→ **Task statement**
Copying rule for the data below: pictures stay out, and only the lines from the one with "## XV. Unanimous Consent" down to the one with "[倒计时](https://", inclusive, are repeated exactly.

→ **Task inputs**
^^^^^^^^

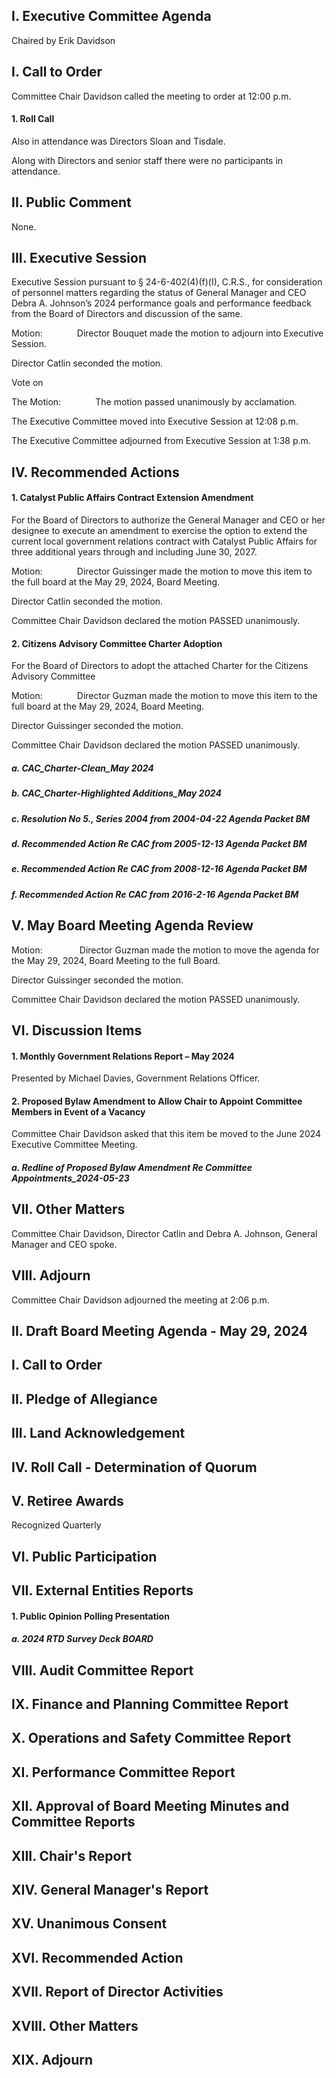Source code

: ## I. Executive Committee Agenda

Chaired by Erik Davidson

## I. Call to Order

Committee Chair Davidson called the meeting to order at 12:00 p.m.

#### 1. Roll Call

Also in attendance was Directors Sloan and Tisdale.

Along with Directors and senior staff there were no participants in attendance.

## II. Public Comment

None.

## III. Executive Session

Executive Session pursuant to § 24-6-402(4)(f)(I), C.R.S., for consideration of personnel matters regarding the status of General Manager and CEO Debra A. Johnson’s 2024 performance goals and performance feedback from the Board of Directors and discussion of the same.

Motion:              Director Bouquet made the motion to adjourn into Executive Session.

Director Catlin seconded the motion.

Vote on

The Motion:              The motion passed unanimously by acclamation.

The Executive Committee moved into Executive Session at 12:08 p.m.

The Executive Committee adjourned from Executive Session at 1:38 p.m.

## IV. Recommended Actions

#### 1. Catalyst Public Affairs Contract  Extension Amendment

For the Board of Directors to authorize the General Manager and CEO or her designee to execute an amendment to exercise the option to extend the current local government relations contract with Catalyst Public Affairs for three additional years through and including June 30, 2027.

Motion:              Director Guissinger made the motion to move this item to the full board at the May 29, 2024, Board Meeting.

Director Catlin seconded the motion.

Committee Chair Davidson declared the motion PASSED unanimously.

#### 2. Citizens Advisory Committee Charter Adoption

For the Board of Directors to adopt the attached Charter for the Citizens Advisory Committee

Motion:              Director Guzman made the motion to move this item to the full board at the May 29, 2024, Board Meeting.

Director Guissinger seconded the motion.

Committee Chair Davidson declared the motion PASSED unanimously.

##### a. CAC_Charter-Clean_May 2024

##### b. CAC_Charter-Highlighted Additions_May 2024

##### c. Resolution No 5., Series 2004 from 2004-04-22 Agenda Packet BM

##### d. Recommended Action Re CAC from 2005-12-13 Agenda Packet BM

##### e. Recommended Action Re CAC from 2008-12-16 Agenda Packet BM

##### f. Recommended Action Re CAC from 2016-2-16 Agenda Packet BM

## V. May Board Meeting Agenda Review

Motion:               Director Guzman made the motion to move the agenda for the May 29, 2024, Board Meeting to the full Board.

Director Guissinger seconded the motion.

Committee Chair Davidson declared the motion PASSED unanimously.

## VI. Discussion Items

#### 1. Monthly Government Relations Report – May 2024

Presented by Michael Davies, Government Relations Officer.

#### 2. Proposed Bylaw Amendment to Allow Chair to Appoint Committee Members in Event of a Vacancy

Committee Chair Davidson asked that this item be moved to the June 2024 Executive Committee Meeting.

##### a. Redline of Proposed Bylaw Amendment Re Committee Appointments_2024-05-23

## VII. Other Matters

Committee Chair Davidson, Director Catlin and Debra A. Johnson, General Manager and CEO spoke.

## VIII. Adjourn

Committee Chair Davidson adjourned the meeting at 2:06 p.m.

## II. Draft Board Meeting Agenda -  May 29, 2024

## I. Call to Order

## II. Pledge of Allegiance

## III. Land Acknowledgement

## IV. Roll Call - Determination of Quorum

## V. Retiree Awards

Recognized Quarterly

## VI. Public Participation

## VII. External Entities Reports

#### 1. Public Opinion Polling Presentation

##### a. 2024 RTD Survey Deck BOARD

## VIII. Audit Committee Report

## IX. Finance and Planning Committee Report

## X. Operations and Safety Committee Report

## XI. Performance Committee Report

## XII. Approval of Board Meeting Minutes and Committee Reports

## XIII. Chair's Report

## XIV. General Manager's Report

## XV. Unanimous Consent

## XVI. Recommended Action

## XVII. Report of Director Activities

## XVIII. Other Matters

## XIX. Adjourn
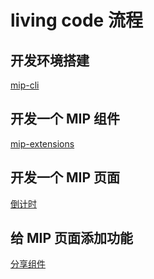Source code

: # living code 流程

## 开发环境搭建
[mip-cli](https://github.com/mipengine/mip-cli)

## 开发一个 MIP 组件
[mip-extensions](https://github.com/mipengine/mip-extensions/blob/master/docs/develop.md)

## 开发一个 MIP 页面
[倒计时](https://momofan.github.io/mippage/mipLivingCode/source.html)

## 给 MIP 页面添加功能
[分享组件](https://www.mipengine.org/examples/mip-extensions/mip-share.html)
    

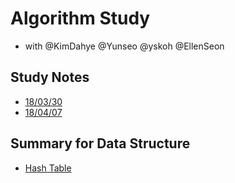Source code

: # Algorithm Study
- with @KimDahye @Yunseo @yskoh @EllenSeon


## Study Notes
- [18/03/30](180330.md)
- [18/04/07](180407.md)

## Summary for Data Structure
- [Hash Table](https://kimdahye.github.io/hash-table/)
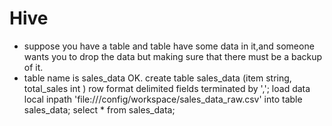 # Hive
- suppose you have a table and table have some data in it,and someone wants you to drop the data but making sure that there must be a backup of it.
- table name is sales_data OK.
create table sales_data
    (item string,
    total_sales int
     )
     row format delimited
     fields terminated by ',';
load data local inpath 'file:///config/workspace/sales_data_raw.csv' into table sales_data;
select * from sales_data;
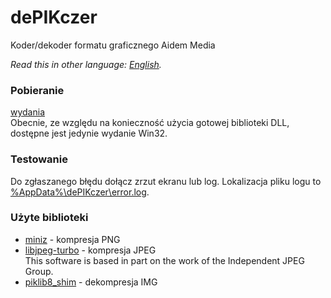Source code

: # dePIKczer
Koder/dekoder formatu graficznego Aidem Media

*Read this in other language: [English](README.md).*

### Pobieranie
[wydania](https://github.com/Dove6/dePIKczer/releases)  
Obecnie, ze względu na konieczność użycia gotowej biblioteki DLL, dostępne jest jedynie wydanie Win32.

### Testowanie
Do zgłaszanego błędu dołącz zrzut ekranu lub log. Lokalizacja pliku logu to <ins>%AppData%\dePIKczer\error.log</ins>.

### Użyte biblioteki
* [miniz](https://github.com/richgel999/miniz) - kompresja PNG
* [libjpeg-turbo](https://github.com/richgel999/miniz) - kompresja JPEG  
  This software is based in part on the work of the Independent JPEG Group.
* [piklib8_shim](external/piklib8_shim/README.pl.md) - dekompresja IMG
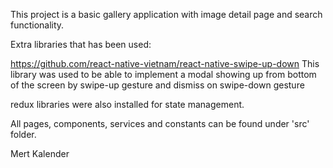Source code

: This project is a basic gallery application with image detail page and search functionality.

Extra libraries that has been used:

https://github.com/react-native-vietnam/react-native-swipe-up-down
This library was used to be able to implement a modal showing up from bottom of the screen by swipe-up gesture and dismiss on swipe-down gesture

redux libraries were also installed for state management.

All pages, components, services and constants can be found under 'src' folder.

Mert Kalender
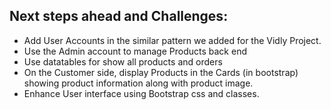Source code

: ## Next steps ahead and Challenges:
- Add User Accounts in the similar pattern we added for the Vidly Project. 
- Use the Admin account to manage Products back end
- Use datatables for show all products and orders
- On the Customer side, display Products in the Cards (in bootstrap) showing product information along with product image.
- Enhance User interface using Bootstrap css and classes.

^^^^^^^^

→ **Finished exercise**
## XV. Unanimous Consent

## XVI. Recommended Action

## XVII. Report of Director Activities

## XVIII. Other Matters

## XIX. Adjourn
Source code

: # living code 流程

## 开发环境搭建
[mip-cli](https://github.com/mipengine/mip-cli)

## 开发一个 MIP 组件
[mip-extensions](https://github.com/mipengine/mip-extensions/blob/master/docs/develop.md)

## 开发一个 MIP 页面
[倒计时](https://momofan.github.io/mippage/mipLivingCode/source.html)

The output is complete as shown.